Para atingir os objetivos, opta-se, neste texto, pelo caminho da dialogia, a partir da hipótese de que uma estratégia para incentivar a leitura plurissignificativa é o diálogo entre textos, que se instaura no interior de cada texto e o define. Acredita-se que a explicitação do diálogo entre obras torna a leitura mais saborosa para os pequenos leitores, pois eles, conforme Umberto Eco (2003), percebem a citação intertextual, presente no jogo ficcional. Justamente, esta percepção forma o leitor estético que, para Eco (2003), é capaz de realizar analogias entre textos e perceber que dialogam entre si.

Durante o processo de leitura, este tipo de leitor aciona sua biblioteca vivida, seu lastro de leituras e assume uma postura crítica perante o discurso que lhe é apresentado, pois não o aceita como verdade, antes reflete sobre seus julgamentos.

Mais especificamente, neste texto, pretende-se apresentar uma proposta de formação do leitor que o leve a compreender a literatura como discurso social que emancipa e liberta, pois configura e expressa a experiência humana. Assim, os textos literários, como possuem viés social, satisfazem a necessidade do leitor de conhecer os sentimentos humanos e a sociedade em que vive, auxiliando-o a tomar posição em face deles (CANDIDO, 1995).

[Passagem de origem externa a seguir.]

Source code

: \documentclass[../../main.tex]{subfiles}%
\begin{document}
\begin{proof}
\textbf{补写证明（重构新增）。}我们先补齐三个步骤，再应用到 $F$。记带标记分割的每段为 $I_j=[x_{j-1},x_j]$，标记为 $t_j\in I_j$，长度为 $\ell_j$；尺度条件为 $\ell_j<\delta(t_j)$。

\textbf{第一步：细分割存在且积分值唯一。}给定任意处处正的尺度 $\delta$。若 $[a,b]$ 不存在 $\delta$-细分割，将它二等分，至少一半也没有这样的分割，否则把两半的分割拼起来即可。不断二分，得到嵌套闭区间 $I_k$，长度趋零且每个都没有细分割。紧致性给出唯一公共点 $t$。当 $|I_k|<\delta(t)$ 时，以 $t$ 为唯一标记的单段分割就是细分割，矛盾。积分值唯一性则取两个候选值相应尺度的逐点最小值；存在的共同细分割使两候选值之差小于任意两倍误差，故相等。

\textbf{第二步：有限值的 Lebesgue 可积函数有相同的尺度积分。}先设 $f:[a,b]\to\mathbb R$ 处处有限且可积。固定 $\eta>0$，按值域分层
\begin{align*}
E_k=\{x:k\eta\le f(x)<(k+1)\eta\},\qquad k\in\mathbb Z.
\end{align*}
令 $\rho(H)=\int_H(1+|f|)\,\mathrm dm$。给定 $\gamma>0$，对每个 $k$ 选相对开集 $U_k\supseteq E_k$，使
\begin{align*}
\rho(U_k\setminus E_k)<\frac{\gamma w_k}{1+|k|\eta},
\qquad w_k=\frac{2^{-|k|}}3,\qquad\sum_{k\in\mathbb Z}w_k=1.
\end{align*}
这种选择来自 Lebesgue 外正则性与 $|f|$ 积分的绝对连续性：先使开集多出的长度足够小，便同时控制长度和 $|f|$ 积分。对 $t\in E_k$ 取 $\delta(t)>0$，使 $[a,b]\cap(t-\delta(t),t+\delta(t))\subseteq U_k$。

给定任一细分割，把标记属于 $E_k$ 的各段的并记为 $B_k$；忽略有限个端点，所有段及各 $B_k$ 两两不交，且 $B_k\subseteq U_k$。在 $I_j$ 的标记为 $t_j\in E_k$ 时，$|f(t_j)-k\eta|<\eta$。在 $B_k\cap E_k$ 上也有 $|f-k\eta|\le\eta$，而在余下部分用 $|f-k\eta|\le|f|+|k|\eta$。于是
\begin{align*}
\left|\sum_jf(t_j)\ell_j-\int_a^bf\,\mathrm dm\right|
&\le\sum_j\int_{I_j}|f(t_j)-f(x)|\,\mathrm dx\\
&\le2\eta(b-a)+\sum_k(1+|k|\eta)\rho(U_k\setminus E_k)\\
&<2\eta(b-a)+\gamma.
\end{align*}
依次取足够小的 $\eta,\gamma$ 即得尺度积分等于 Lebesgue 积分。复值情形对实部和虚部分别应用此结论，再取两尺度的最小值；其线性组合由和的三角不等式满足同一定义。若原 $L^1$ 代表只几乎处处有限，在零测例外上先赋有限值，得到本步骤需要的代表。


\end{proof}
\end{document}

Para Hans Robert Jauss, a função social da leitura “[...] somente se manifesta na plenitude de suas possibilidades quando a experiência literária do leitor adentra o horizonte de expectativa de sua vida prática, pré-formando seu entendimento do mundo e, assim, retroagindo sobre seu comportamento social” (JAUSS, 1994, p. 50). Desse modo, acredita-se, que o contato com textos literários ativa nos alunos o que Candido entende por humanização, favorecendo a reflexão, “[...] a aquisição do saber, a boa disposição para com o próximo, o afinamento das emoções, a capacidade de percepção da complexidade do mundo e dos seres, o cultivo do humor” (CANDIDO, 1995, p.

249).

A seguir apresentam-se propostas de atividades. Faz-se necessário enfatizar que estas não são impositivas e podem ser modificadas, conforme a realidade que cada mediador perceber em sua sala de aula.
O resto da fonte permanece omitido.